Solo and Ensemble Festival goes virtual to COVID concerns

Ashton Bushaw, Spencer Clark, and Chris Gervasi record their trombone trio in the RHS auditorium.

Mark D'Angelo

Ashton Bushaw, Spencer Clark, and Chris Gervasi record their trombone trio in the RHS auditorium.

Solo and ensemble festival was performed virtually this year due to COVID-19 concerns.
“I’m happy that we’re able to figure out a way to still give our students a chance to go perform and be successful, but it’s got a lot of disadvantages,” band director Mark D’Angelo said.
Traditionally, solo and ensemble has been an event where students perform live in front of a judge. However, by going virtual, students now have to record their performances and send them to MSBOA to be judged at a later date. Often, students had to rely on the tech they had on hand at the time in order to record.
“The challenges are this: You’re now performing into a computer and there isn’t a lot of equity in terms of what audio equipment do we have access to. Most students are performing into their Cchromebook or onto their iPhone or iPad and let’s face it, it just doesn’t have a great microphone,” D’Angelo said.
The decision to go virtual was made due to the high number of participants in the area. District 12 is one of the most populated districts for solo and ensemble with many years reaching over 1000 participants.
“I think it was a good change just for Covid safety with the amount of students that compete with it, it was better to keep it virtual.
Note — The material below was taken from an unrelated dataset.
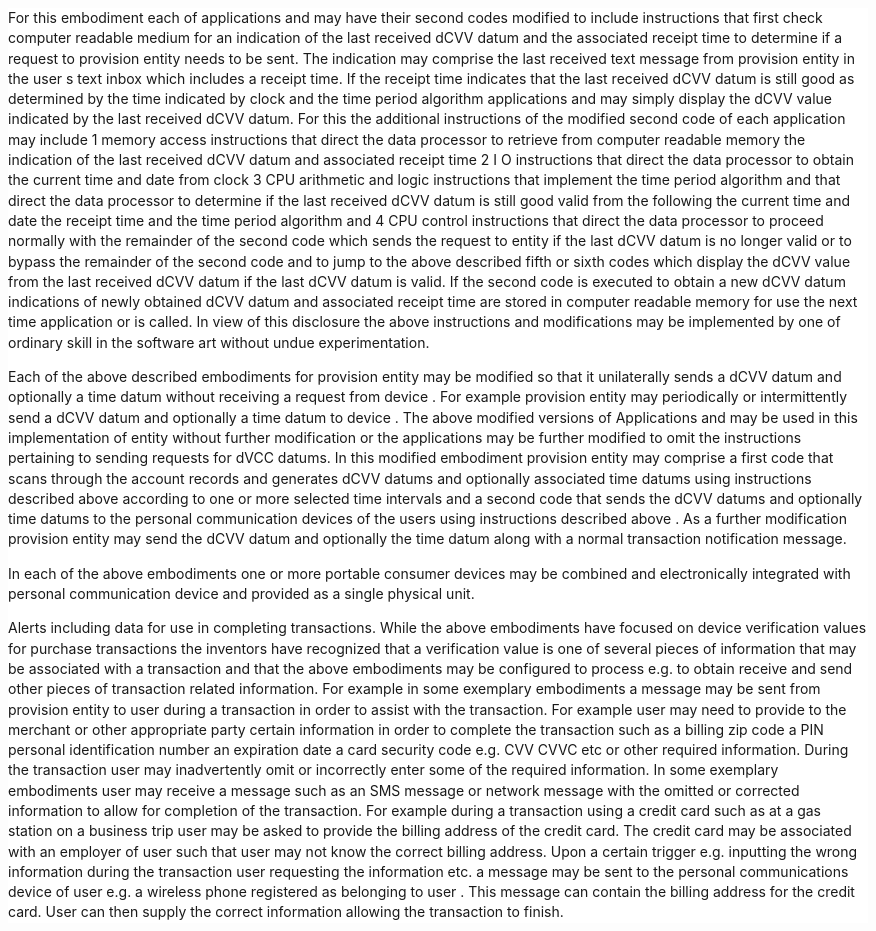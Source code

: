 For this embodiment each of applications and may have their second codes modified to include instructions that first check computer readable medium for an indication of the last received dCVV datum and the associated receipt time to determine if a request to provision entity needs to be sent. The indication may comprise the last received text message from provision entity in the user s text inbox which includes a receipt time. If the receipt time indicates that the last received dCVV datum is still good as determined by the time indicated by clock and the time period algorithm applications and may simply display the dCVV value indicated by the last received dCVV datum. For this the additional instructions of the modified second code of each application may include 1 memory access instructions that direct the data processor to retrieve from computer readable memory the indication of the last received dCVV datum and associated receipt time 2 I O instructions that direct the data processor to obtain the current time and date from clock 3 CPU arithmetic and logic instructions that implement the time period algorithm and that direct the data processor to determine if the last received dCVV datum is still good valid from the following the current time and date the receipt time and the time period algorithm and 4 CPU control instructions that direct the data processor to proceed normally with the remainder of the second code which sends the request to entity if the last dCVV datum is no longer valid or to bypass the remainder of the second code and to jump to the above described fifth or sixth codes which display the dCVV value from the last received dCVV datum if the last dCVV datum is valid. If the second code is executed to obtain a new dCVV datum indications of newly obtained dCVV datum and associated receipt time are stored in computer readable memory for use the next time application or is called. In view of this disclosure the above instructions and modifications may be implemented by one of ordinary skill in the software art without undue experimentation.

Each of the above described embodiments for provision entity may be modified so that it unilaterally sends a dCVV datum and optionally a time datum without receiving a request from device . For example provision entity may periodically or intermittently send a dCVV datum and optionally a time datum to device . The above modified versions of Applications and may be used in this implementation of entity without further modification or the applications may be further modified to omit the instructions pertaining to sending requests for dVCC datums. In this modified embodiment provision entity may comprise a first code that scans through the account records and generates dCVV datums and optionally associated time datums using instructions described above according to one or more selected time intervals and a second code that sends the dCVV datums and optionally time datums to the personal communication devices of the users using instructions described above . As a further modification provision entity may send the dCVV datum and optionally the time datum along with a normal transaction notification message.

In each of the above embodiments one or more portable consumer devices may be combined and electronically integrated with personal communication device and provided as a single physical unit.

Alerts including data for use in completing transactions. While the above embodiments have focused on device verification values for purchase transactions the inventors have recognized that a verification value is one of several pieces of information that may be associated with a transaction and that the above embodiments may be configured to process e.g. to obtain receive and send other pieces of transaction related information. For example in some exemplary embodiments a message may be sent from provision entity to user during a transaction in order to assist with the transaction. For example user may need to provide to the merchant or other appropriate party certain information in order to complete the transaction such as a billing zip code a PIN personal identification number an expiration date a card security code e.g. CVV CVVC etc or other required information. During the transaction user may inadvertently omit or incorrectly enter some of the required information. In some exemplary embodiments user may receive a message such as an SMS message or network message with the omitted or corrected information to allow for completion of the transaction. For example during a transaction using a credit card such as at a gas station on a business trip user may be asked to provide the billing address of the credit card. The credit card may be associated with an employer of user such that user may not know the correct billing address. Upon a certain trigger e.g. inputting the wrong information during the transaction user requesting the information etc. a message may be sent to the personal communications device of user e.g. a wireless phone registered as belonging to user . This message can contain the billing address for the credit card. User can then supply the correct information allowing the transaction to finish.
I prefer to do it in person but it was just safer to do it virtual this year,” freshman tuba and trombonist Max Eloenburg said.
Following the decision made by District 12, the state MSBOA office decided to keep the change going into the next level of solo and ensemble at the state festival. The state festival was originally planned to take place on March 15, but there will likely be a window of time students have to submit their recordings. Although the change was made in order to protect students, there are some that are struggling under the new system.
“We’re not in person so it’s not as easy to go there and play. We had to go through the hassle of submitting this, submitting that, it was not as effective as it would have been going in person, that’s for sure,” junior trombonist Chris Gervasi said.
Technical issues weren’t the only thing that was plaguing students. Because the location and times are no longer a set schedule, it was up to the students to schedule and record their performances themselves. Some students had troubles due to the lack of a concrete schedule.
“It was hard to try and find a good time for everyone to record it. Instead of just getting a set date of all going to this high school at this time, we all try and work around our schedules to find a good time to record everything,” Eloenburg said.
Although the change to virtual was made in order to protect students and staff, not all agree it was the best course of action and some think there were ways they could have performed in person.
“I just think they should have made it over two days if it had to be the case. Have some ensembles perform Friday, some go in early Saturday,” Gervasi said. “I feel they chose the easy way out.”
The solo and ensemble festival is intended to be an opportunity for musicians to reflect on their work and also to gain the experience they can use later in life.
“The solo performance experience prepares you for other things too, it prepares you for taking that job interview someday,” D’Angelo said.
The judgment process is one of those opportunities. Getting feedback from other skilled musicians to help guide younger students is one of the key components in the solo and ensemble festival. However, by going virtual, it removes a lot of the benefits of that process. Not only do students have to wait sometimes over a week for their performance to be graded, but they can’t ask questions further than the one response they send you. This means that if the judge is unclear, or if the student does not understand, they can’t ask for clarification.
Even with these challenges, musicians at RHS were still determined to perform and many students even participated in multiple events despite the virtual restrictions.